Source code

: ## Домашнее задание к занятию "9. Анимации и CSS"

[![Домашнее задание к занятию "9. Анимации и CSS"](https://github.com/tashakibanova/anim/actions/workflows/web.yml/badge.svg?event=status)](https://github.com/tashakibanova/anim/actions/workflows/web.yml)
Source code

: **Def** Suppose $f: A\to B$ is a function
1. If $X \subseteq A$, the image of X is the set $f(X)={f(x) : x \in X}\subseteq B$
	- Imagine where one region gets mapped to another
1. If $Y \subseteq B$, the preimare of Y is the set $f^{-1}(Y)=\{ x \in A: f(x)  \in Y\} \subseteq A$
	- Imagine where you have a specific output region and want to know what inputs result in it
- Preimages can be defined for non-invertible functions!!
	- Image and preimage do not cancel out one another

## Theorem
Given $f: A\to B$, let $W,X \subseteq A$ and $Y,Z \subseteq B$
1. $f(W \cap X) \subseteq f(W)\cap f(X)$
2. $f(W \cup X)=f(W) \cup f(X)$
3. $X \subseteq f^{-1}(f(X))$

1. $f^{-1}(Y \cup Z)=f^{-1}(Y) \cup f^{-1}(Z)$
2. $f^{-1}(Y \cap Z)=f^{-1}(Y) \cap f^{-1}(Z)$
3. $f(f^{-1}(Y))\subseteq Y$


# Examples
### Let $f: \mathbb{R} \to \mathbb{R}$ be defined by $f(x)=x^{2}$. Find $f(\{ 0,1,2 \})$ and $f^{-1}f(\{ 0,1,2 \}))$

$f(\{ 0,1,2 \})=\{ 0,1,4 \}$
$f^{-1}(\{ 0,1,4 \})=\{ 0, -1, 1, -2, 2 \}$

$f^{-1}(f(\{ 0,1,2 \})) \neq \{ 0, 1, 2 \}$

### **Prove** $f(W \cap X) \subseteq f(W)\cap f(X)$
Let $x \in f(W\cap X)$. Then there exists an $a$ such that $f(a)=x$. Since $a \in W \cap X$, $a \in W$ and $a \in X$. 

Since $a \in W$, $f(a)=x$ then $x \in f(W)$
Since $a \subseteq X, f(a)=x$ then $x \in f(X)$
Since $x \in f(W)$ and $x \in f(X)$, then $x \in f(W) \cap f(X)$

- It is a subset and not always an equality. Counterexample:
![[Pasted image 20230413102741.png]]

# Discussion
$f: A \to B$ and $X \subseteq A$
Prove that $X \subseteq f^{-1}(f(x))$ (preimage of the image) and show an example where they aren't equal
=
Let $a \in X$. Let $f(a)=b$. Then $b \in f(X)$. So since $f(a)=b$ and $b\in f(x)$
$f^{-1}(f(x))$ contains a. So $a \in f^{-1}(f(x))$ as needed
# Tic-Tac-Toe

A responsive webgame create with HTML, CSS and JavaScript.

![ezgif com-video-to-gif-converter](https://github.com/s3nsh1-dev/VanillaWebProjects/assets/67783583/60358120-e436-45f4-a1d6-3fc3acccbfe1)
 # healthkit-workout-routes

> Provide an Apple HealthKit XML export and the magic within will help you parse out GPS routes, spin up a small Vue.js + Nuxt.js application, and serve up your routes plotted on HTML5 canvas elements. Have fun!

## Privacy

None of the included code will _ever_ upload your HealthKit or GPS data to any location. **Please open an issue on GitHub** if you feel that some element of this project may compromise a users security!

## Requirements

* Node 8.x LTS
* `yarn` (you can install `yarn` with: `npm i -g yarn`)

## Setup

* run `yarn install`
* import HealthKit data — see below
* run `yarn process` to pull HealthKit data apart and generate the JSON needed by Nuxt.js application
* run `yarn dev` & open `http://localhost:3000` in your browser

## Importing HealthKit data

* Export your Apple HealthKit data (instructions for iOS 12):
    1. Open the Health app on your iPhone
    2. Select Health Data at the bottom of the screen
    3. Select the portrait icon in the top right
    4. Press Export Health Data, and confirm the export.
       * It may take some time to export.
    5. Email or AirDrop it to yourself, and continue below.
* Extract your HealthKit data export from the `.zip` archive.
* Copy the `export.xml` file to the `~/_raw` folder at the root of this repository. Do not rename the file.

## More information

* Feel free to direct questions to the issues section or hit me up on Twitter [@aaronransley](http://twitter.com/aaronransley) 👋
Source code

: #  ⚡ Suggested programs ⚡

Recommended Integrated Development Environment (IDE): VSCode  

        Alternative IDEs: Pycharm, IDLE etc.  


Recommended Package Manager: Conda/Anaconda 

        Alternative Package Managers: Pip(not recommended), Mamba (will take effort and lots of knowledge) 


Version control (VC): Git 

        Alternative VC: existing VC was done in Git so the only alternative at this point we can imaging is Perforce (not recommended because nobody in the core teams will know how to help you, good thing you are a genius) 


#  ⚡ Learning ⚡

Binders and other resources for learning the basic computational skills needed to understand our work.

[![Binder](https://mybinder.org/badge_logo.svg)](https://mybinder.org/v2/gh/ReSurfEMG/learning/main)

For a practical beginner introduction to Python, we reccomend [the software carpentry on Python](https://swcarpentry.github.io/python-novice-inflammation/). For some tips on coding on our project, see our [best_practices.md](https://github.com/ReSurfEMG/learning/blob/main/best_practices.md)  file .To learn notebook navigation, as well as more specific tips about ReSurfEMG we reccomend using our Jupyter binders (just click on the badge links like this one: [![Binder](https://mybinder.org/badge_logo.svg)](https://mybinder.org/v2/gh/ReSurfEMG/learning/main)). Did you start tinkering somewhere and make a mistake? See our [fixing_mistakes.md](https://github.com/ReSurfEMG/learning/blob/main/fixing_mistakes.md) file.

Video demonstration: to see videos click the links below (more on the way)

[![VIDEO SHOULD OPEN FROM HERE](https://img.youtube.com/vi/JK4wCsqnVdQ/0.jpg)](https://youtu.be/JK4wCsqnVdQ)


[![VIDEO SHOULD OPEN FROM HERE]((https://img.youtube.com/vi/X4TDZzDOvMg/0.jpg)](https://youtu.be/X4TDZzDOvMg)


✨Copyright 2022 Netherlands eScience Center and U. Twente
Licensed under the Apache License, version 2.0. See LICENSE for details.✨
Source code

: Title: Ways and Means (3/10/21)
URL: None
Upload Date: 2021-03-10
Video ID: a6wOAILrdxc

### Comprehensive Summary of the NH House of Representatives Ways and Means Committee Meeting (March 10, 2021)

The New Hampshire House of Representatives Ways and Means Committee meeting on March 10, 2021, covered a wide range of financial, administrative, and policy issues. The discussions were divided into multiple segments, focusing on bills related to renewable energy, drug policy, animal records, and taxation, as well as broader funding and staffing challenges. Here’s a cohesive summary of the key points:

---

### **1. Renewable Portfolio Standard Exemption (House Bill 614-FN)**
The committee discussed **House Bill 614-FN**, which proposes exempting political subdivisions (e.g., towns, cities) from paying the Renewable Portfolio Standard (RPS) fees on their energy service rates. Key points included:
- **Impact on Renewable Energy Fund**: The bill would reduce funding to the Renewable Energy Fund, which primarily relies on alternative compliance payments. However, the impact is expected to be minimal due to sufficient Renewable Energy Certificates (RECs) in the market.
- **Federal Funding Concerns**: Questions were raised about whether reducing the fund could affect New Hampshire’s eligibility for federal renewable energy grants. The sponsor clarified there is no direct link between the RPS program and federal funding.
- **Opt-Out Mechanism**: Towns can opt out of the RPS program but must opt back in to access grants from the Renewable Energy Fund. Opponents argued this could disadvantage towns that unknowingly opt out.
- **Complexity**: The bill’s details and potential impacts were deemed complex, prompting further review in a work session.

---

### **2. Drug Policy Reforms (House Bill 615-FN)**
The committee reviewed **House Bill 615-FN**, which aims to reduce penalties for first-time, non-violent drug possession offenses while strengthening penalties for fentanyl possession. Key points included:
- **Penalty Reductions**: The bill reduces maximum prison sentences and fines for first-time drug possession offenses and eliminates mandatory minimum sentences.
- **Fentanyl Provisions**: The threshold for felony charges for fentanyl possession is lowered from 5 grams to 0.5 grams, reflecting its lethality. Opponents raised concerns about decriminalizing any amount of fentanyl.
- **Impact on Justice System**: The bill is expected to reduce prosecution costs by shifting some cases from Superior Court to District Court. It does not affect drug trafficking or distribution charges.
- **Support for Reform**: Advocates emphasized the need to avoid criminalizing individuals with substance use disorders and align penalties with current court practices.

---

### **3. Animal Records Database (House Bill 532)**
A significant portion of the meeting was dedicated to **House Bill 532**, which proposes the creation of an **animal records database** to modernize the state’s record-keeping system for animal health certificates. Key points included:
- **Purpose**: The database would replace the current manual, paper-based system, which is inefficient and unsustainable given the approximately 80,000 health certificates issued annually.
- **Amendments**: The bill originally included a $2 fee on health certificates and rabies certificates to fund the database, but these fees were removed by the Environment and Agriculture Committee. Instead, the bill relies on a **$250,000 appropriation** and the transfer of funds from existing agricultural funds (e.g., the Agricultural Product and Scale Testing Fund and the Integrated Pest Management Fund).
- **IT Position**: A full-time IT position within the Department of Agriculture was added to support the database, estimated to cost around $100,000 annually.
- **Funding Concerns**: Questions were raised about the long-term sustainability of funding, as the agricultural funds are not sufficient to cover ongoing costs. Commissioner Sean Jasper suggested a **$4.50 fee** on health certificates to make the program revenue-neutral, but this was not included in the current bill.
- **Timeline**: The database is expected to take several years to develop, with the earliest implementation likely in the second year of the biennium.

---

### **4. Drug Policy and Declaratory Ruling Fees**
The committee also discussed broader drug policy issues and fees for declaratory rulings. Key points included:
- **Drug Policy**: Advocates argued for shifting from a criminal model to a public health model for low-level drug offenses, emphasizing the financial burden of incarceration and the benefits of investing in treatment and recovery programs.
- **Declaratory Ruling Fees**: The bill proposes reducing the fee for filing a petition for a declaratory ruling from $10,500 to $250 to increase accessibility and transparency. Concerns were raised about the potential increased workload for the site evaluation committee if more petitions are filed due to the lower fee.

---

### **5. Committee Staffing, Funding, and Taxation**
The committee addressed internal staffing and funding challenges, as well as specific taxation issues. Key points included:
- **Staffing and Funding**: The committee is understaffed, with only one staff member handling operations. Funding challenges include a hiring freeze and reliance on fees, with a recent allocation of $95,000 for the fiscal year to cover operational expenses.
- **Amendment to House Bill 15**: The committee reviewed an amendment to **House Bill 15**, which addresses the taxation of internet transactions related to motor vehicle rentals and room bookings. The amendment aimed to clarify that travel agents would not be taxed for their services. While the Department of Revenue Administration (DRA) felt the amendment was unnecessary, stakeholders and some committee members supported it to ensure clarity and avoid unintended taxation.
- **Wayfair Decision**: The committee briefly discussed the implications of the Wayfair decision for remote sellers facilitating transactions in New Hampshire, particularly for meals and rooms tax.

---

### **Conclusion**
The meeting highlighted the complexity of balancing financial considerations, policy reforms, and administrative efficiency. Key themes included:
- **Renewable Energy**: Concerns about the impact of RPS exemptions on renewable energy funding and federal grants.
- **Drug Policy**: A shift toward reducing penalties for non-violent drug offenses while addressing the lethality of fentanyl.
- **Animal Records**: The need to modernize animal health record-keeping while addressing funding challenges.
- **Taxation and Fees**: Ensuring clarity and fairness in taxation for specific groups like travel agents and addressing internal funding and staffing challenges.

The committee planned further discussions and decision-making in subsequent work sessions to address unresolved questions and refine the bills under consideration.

========

**Prompt**
Look over the records. Copy the lines that include the word "another".

**Output**
	- Imagine where one region gets mapped to another
	- Image and preimage do not cancel out one another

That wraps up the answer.